Your copy of the data should match it exactly, leaving out only the pictures.

**Exercise data**:
· · ·

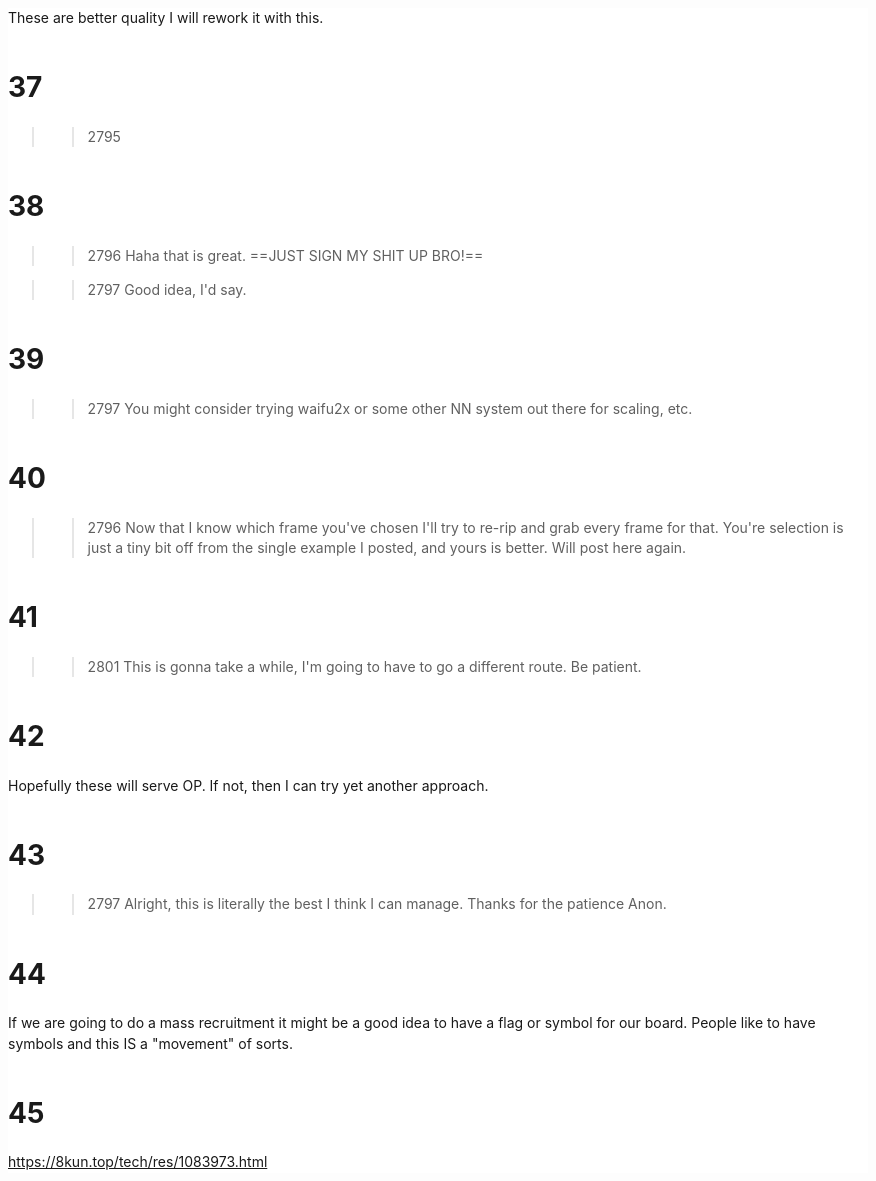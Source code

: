 These are better quality I will rework it with this.

# 37
>>2795

# 38
>>2796
Haha that is great. 
==JUST SIGN MY SHIT UP BRO!==

>>2797
Good idea, I'd say.

# 39
>>2797
You might consider trying waifu2x or some other NN system out there for scaling, etc.

# 40
>>2796
Now that I know which frame you've chosen I'll try to re-rip and grab every frame for that. You're selection is just a tiny bit off from the single example I posted, and yours is better. Will post here again.

# 41
>>2801
This is gonna take a while, I'm going to have to go a different route. Be patient.

# 42
Hopefully these will serve OP. If not, then I can try yet another approach.

# 43
>>2797
Alright, this is literally the best I think I can manage. Thanks for the patience Anon.
>

# 44
If we are going to do a mass recruitment it might be a good idea to have a flag or symbol for our board.  People like to have symbols and this IS a "movement" of sorts.

# 45
https://8kun.top/tech/res/1083973.html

· · ·

**Written solution**:
Source code

: These are better quality I will rework it with this.

# 37
>>2795

# 38
>>2796
Haha that is great. 
==JUST SIGN MY SHIT UP BRO!==

>>2797
Good idea, I'd say.

# 39
>>2797
You might consider trying waifu2x or some other NN system out there for scaling, etc.

# 40
>>2796
Now that I know which frame you've chosen I'll try to re-rip and grab every frame for that. You're selection is just a tiny bit off from the single example I posted, and yours is better. Will post here again.

# 41
>>2801
This is gonna take a while, I'm going to have to go a different route. Be patient.

# 42
Hopefully these will serve OP. If not, then I can try yet another approach.

# 43
>>2797
Alright, this is literally the best I think I can manage. Thanks for the patience Anon.
>

# 44
If we are going to do a mass recruitment it might be a good idea to have a flag or symbol for our board.  People like to have symbols and this IS a "movement" of sorts.

# 45
https://8kun.top/tech/res/1083973.html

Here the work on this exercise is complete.